▶ [WHAT TO PRODUCE] Reproduce the data in full, exactly as given, leaving images out.

▶ [GIVEN DATA]
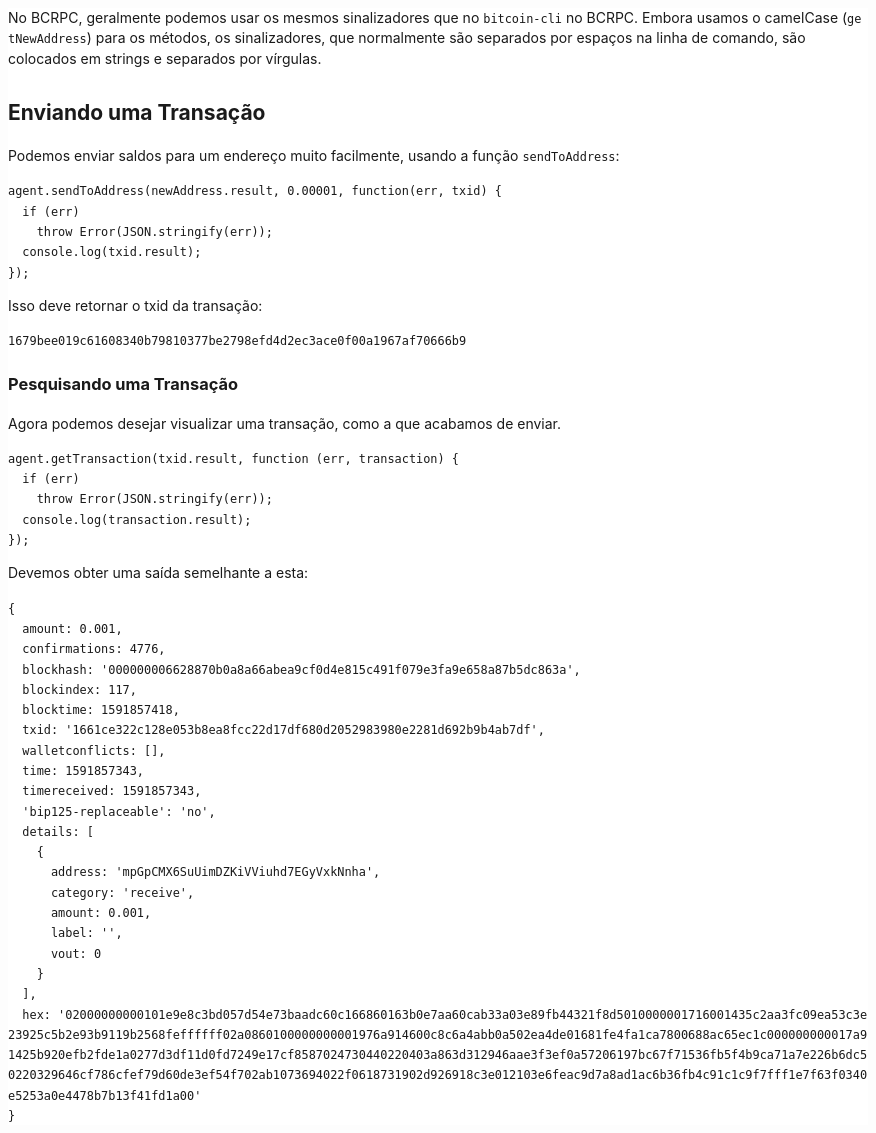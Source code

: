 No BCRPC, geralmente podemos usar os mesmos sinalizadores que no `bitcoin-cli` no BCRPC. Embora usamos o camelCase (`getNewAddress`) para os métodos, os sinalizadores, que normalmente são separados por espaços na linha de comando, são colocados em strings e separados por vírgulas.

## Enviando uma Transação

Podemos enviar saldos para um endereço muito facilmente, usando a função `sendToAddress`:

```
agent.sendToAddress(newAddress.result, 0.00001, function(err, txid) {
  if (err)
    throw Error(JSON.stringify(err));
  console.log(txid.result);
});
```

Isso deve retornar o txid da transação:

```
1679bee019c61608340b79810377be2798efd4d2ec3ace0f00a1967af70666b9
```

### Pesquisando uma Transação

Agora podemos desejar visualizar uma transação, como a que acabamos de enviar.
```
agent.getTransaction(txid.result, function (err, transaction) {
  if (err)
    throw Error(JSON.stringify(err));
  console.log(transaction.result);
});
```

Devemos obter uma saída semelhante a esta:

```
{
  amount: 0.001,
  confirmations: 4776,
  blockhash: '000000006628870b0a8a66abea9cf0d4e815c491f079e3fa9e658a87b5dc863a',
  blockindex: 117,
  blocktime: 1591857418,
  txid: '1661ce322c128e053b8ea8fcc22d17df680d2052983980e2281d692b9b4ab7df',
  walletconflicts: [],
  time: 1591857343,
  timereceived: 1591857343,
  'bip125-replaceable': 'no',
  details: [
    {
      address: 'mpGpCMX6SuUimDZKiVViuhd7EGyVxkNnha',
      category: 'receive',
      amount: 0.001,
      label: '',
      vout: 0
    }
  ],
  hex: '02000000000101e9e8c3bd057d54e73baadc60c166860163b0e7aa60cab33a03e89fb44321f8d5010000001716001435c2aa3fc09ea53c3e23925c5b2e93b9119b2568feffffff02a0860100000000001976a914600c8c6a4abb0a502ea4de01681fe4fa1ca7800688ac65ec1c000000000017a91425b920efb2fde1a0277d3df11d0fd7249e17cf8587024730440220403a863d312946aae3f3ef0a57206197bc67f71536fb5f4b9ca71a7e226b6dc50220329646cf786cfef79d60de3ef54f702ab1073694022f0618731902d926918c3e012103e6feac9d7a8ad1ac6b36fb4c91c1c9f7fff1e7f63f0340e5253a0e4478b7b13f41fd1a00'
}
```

▶ [FINISHED EXERCISE]
Source code

: No BCRPC, geralmente podemos usar os mesmos sinalizadores que no `bitcoin-cli` no BCRPC. Embora usamos o camelCase (`getNewAddress`) para os métodos, os sinalizadores, que normalmente são separados por espaços na linha de comando, são colocados em strings e separados por vírgulas.

## Enviando uma Transação

Podemos enviar saldos para um endereço muito facilmente, usando a função `sendToAddress`:

```
agent.sendToAddress(newAddress.result, 0.00001, function(err, txid) {
  if (err)
    throw Error(JSON.stringify(err));
  console.log(txid.result);
});
```

Isso deve retornar o txid da transação:

```
1679bee019c61608340b79810377be2798efd4d2ec3ace0f00a1967af70666b9
```

### Pesquisando uma Transação

Agora podemos desejar visualizar uma transação, como a que acabamos de enviar.
```
agent.getTransaction(txid.result, function (err, transaction) {
  if (err)
    throw Error(JSON.stringify(err));
  console.log(transaction.result);
});
```

Devemos obter uma saída semelhante a esta:

```
{
  amount: 0.001,
  confirmations: 4776,
  blockhash: '000000006628870b0a8a66abea9cf0d4e815c491f079e3fa9e658a87b5dc863a',
  blockindex: 117,
  blocktime: 1591857418,
  txid: '1661ce322c128e053b8ea8fcc22d17df680d2052983980e2281d692b9b4ab7df',
  walletconflicts: [],
  time: 1591857343,
  timereceived: 1591857343,
  'bip125-replaceable': 'no',
  details: [
    {
      address: 'mpGpCMX6SuUimDZKiVViuhd7EGyVxkNnha',
      category: 'receive',
      amount: 0.001,
      label: '',
      vout: 0
    }
  ],
  hex: '02000000000101e9e8c3bd057d54e73baadc60c166860163b0e7aa60cab33a03e89fb44321f8d5010000001716001435c2aa3fc09ea53c3e23925c5b2e93b9119b2568feffffff02a0860100000000001976a914600c8c6a4abb0a502ea4de01681fe4fa1ca7800688ac65ec1c000000000017a91425b920efb2fde1a0277d3df11d0fd7249e17cf8587024730440220403a863d312946aae3f3ef0a57206197bc67f71536fb5f4b9ca71a7e226b6dc50220329646cf786cfef79d60de3ef54f702ab1073694022f0618731902d926918c3e012103e6feac9d7a8ad1ac6b36fb4c91c1c9f7fff1e7f63f0340e5253a0e4478b7b13f41fd1a00'
}
```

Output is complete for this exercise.